### Task to complete
Please write out all the entries exactly, without the pictures.

*** Supplied material

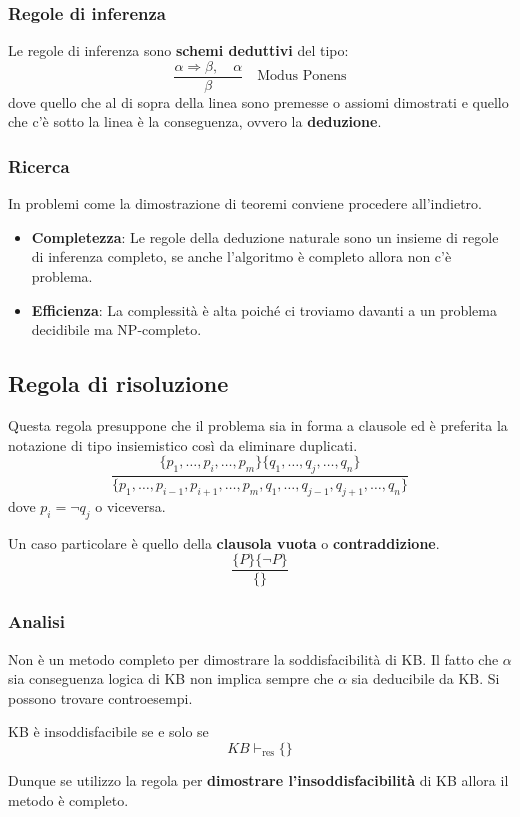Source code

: \subsubsection{Regole di inferenza}
Le regole di inferenza sono \textbf{schemi deduttivi} del tipo:
\[ \frac{\alpha \Rightarrow \beta, \quad \alpha}{\beta} \quad \text{Modus Ponens} \]
dove quello che al di sopra della linea sono premesse o assiomi dimostrati e quello che c'\`e sotto la linea \`e la conseguenza,
ovvero la \textbf{deduzione}.

\subsubsection{Ricerca}
In problemi come la dimostrazione di teoremi conviene procedere all'indietro.
\begin{itemize}
	\item \textbf{Completezza}: Le regole della deduzione naturale sono un insieme di regole di inferenza completo, se anche l'algoritmo
	      \`e completo allora non c'\`e problema.
	\item \textbf{Efficienza}: La complessit\`a \`e alta poich\'e ci troviamo davanti a un problema decidibile ma NP-completo.
\end{itemize}

\subsection{Regola di risoluzione}
Questa regola presuppone che il problema sia in forma a clausole ed \`e preferita la notazione di tipo
insiemistico cos\`i da eliminare duplicati.
\[
	\frac{ \{ p_1, \dots, p_i, \dots, p_m \} \{ q_1, \dots, q_j, \dots, q_n \} }
	{ \{ p_1, \dots, p_{i-1}, p_{i+1}, \dots, p_{m}, q_1, \dots, q_{j-1}, q_{j+1}, \dots, q_n \} }
\]
dove $p_i = \lnot q_j$ o viceversa.


Un caso particolare \`e quello della \textbf{clausola vuota} o \textbf{contraddizione}.
\[ \frac{ \{ P \}\{ \lnot P \} }{ \{ \} } \]

\subsubsection{Analisi}
Non \`e un metodo completo per dimostrare la soddisfacibilit\`a di KB. Il fatto che $\alpha$ sia conseguenza
logica di KB non implica sempre che $\alpha$ sia deducibile da KB. Si possono trovare controesempi.

\begin{theorem}
	KB \`e insoddisfacibile se e solo se \[ KB \vdash_{\text{res}} \{ \} \]
\end{theorem}
Dunque se utilizzo la regola per \textbf{dimostrare l'insoddisfacibilit\`a} di KB allora il metodo \`e completo.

******

### Result of this task
Source code

: \subsubsection{Regole di inferenza}
Le regole di inferenza sono \textbf{schemi deduttivi} del tipo:
\[ \frac{\alpha \Rightarrow \beta, \quad \alpha}{\beta} \quad \text{Modus Ponens} \]
dove quello che al di sopra della linea sono premesse o assiomi dimostrati e quello che c'\`e sotto la linea \`e la conseguenza,
ovvero la \textbf{deduzione}.

\subsubsection{Ricerca}
In problemi come la dimostrazione di teoremi conviene procedere all'indietro.
\begin{itemize}
	\item \textbf{Completezza}: Le regole della deduzione naturale sono un insieme di regole di inferenza completo, se anche l'algoritmo
	      \`e completo allora non c'\`e problema.
	\item \textbf{Efficienza}: La complessit\`a \`e alta poich\'e ci troviamo davanti a un problema decidibile ma NP-completo.
\end{itemize}

\subsection{Regola di risoluzione}
Questa regola presuppone che il problema sia in forma a clausole ed \`e preferita la notazione di tipo
insiemistico cos\`i da eliminare duplicati.
\[
	\frac{ \{ p_1, \dots, p_i, \dots, p_m \} \{ q_1, \dots, q_j, \dots, q_n \} }
	{ \{ p_1, \dots, p_{i-1}, p_{i+1}, \dots, p_{m}, q_1, \dots, q_{j-1}, q_{j+1}, \dots, q_n \} }
\]
dove $p_i = \lnot q_j$ o viceversa.


Un caso particolare \`e quello della \textbf{clausola vuota} o \textbf{contraddizione}.
\[ \frac{ \{ P \}\{ \lnot P \} }{ \{ \} } \]

\subsubsection{Analisi}
Non \`e un metodo completo per dimostrare la soddisfacibilit\`a di KB. Il fatto che $\alpha$ sia conseguenza
logica di KB non implica sempre che $\alpha$ sia deducibile da KB. Si possono trovare controesempi.

\begin{theorem}
	KB \`e insoddisfacibile se e solo se \[ KB \vdash_{\text{res}} \{ \} \]
\end{theorem}
Dunque se utilizzo la regola per \textbf{dimostrare l'insoddisfacibilit\`a} di KB allora il metodo \`e completo.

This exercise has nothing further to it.